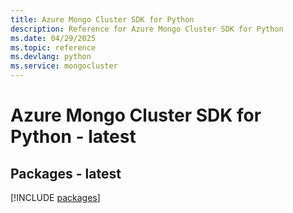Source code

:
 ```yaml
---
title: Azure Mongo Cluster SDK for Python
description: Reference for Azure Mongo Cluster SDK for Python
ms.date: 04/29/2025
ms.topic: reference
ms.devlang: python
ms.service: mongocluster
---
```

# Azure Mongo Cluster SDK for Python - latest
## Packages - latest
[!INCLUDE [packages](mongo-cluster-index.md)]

**EXERCISE INSTRUCTIONS:** Locate the word "Azure" in the entries, and copy every line where it is found.

**SOLUTION BELOW:**
title: Azure Mongo Cluster SDK for Python
description: Reference for Azure Mongo Cluster SDK for Python
# Azure Mongo Cluster SDK for Python - latest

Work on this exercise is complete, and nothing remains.